An apparent screenshot of that article reads "CrowdStrike is aware of reports of crashes on Windows hosts related to the Falcon Sensor. Symptoms include hosts experiencing a bugcheck\blue screen error related to the Falcon Sensor."

CrowdStrike's engineers are working on the issue.

Falcon Sensor is an agent that CrowdStrike claims "blocks attacks on your systems while capturing and recording activity as it happens to detect threats fast."

Right now, however, the sensor appears to be the threat.

If you are affected by this, especially if it your job to sort out peoples IT problems, you have my sympathy. I urge you to use this as a learning experience about computer security. Open source code is secure code. This is a comment:

There is supposedly a fix that involves booting affected computers in safe mode, and deleting/renaming a Crowdstrike file in System 32. Which is great if all your workstations/servers are remote and the workstations all have bitlocker. And the bitlocker keys are all on a server thats affected....
 
While not confirmed as related, several major US airlines have put their planes on ground stop due to communications issues.

So they actually think there may be two major issues in one day? That is mad.

There are reports that some big organisations have been scammed by these people. It would be funny if it is the Murdock empire that was the worst at IT as a lot of his orgs are mentioned. He is quite anti Billy Gates isn't he?

Banks, airlines and media outlets hit by global outage linked to Windows PCs

Businesses including banks, airlines, telecommunications companies, TV and radio broadcasters, and supermarkets have been taken offline

Australian broadcasters the Australian Broadcasting Corporation and Sky News confirmed they were having broadcast difficulties as a result.

Sky News in the United Kingdom reported being off air on Friday morning.
 
Yeah, given the amount of open source projects that have been hijacked and replaced with malware, I'm not entirely sure this is a truism.
It is not a truism, and there is plenty of bad OS code out there.
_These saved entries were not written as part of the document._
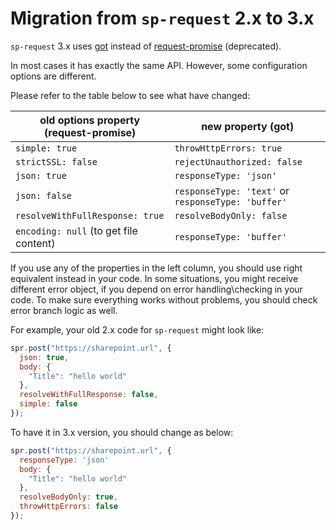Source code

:# Migration from `sp-request` 2.x to 3.x

`sp-request` 3.x uses [got](https://github.com/sindresorhus/got/) instead of [request-promise](https://github.com/request/request-promise/) (deprecated).

In most cases it has exactly the same API. However, some configuration options are different.

Please refer to the table below to see what have changed:

| old options property (request-promise) | new property (got) |
|--------------|--------------|
| `simple: true` | `throwHttpErrors: true` |
| `strictSSL: false` | `rejectUnauthorized: false`|
| `json: true` | `responseType: 'json'` |
|`json: false`| `responseType: 'text'` or `responseType: 'buffer'` |
|`resolveWithFullResponse: true`|`resolveBodyOnly: false`|
|`encoding: null` (to get file content)|`responseType: 'buffer'`|

If you use any of the properties in the left column, you should use right equivalent instead in your code.
In some situations, you might receive different error object, if you depend on error handling\checking in your code. To make sure everything works without problems, you should check error branch logic as well.

For example, your old 2.x code for `sp-request` might look like:

```javascript
spr.post("https://sharepoint.url", {
  json: true,
  body: {
    "Title": "hello world"
  },
  resolveWithFullResponse: false,
  simple: false
});
```

To have it in 3.x version, you should change as below:

```javascript
spr.post("https://sharepoint.url", {
  responseType: 'json'
  body: {
    "Title": "hello world"
  },
  resolveBodyOnly: true,
  throwHttpErrors: false
});
```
But considering the amount of the web that is run on a Linux stack compared to Mirco$oft and how frequently these problems affect Linux compared to Mirco$oft I think it is a statistical fact.

8fzgIwX.png

Spoiler Unrelated, but interesting. :
By accident is not on the list, but that seems to be the reason in this case.
bvTFB25.png
 
The Beeb are saying "The cause is not known". I wonder if that is them being cautious, or have El Reg jumped the gun?

I think some of these are pretty embarassing to be relying on this:

Alaska State Troopers report 911 outage

Amsterdam's Schiphol, Stansted airport, Narita airport, Delhi airport, Christchurch International Airport, Sydney Airport all reporting problems. Just think who you are putting your faith in when you fly.
 
It is not a truism, and there is plenty of bad OS code out there. But considering the amount of the web that is run on a Linux stack compared to Mirco$oft and how frequently these problems affect Linux compared to Mirco$oft I think it is a statistical fact.
How familiar are you with problems that affect UNIX stacks? How many critical OpenSSL exploits have needed to be patched? More than you might realise. And that's just a single (albeit pretty critical) dependency.
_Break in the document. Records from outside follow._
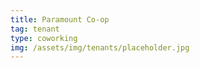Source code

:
 ```yaml
---
title: Paramount Co-op
tag: tenant
type: coworking
img: /assets/img/tenants/placeholder.jpg
---
```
We had a system brought down last month by a Linux OS upgrade doing something to the provided Perl version that broke our environment variables (pattern matching behaviour changed which meant variables weren't being populated properly).

I could go on, but this is why we have a DevOps team - and stuff still gets through to production and affects our customers.

Does the interconnected nature of SaaS make attack vectors more prevalent? Yes. But that affects the UNIX ecosystem as well (which is why I raised OpenSSL, and I didn't even start on the top-level cert issues in recent years).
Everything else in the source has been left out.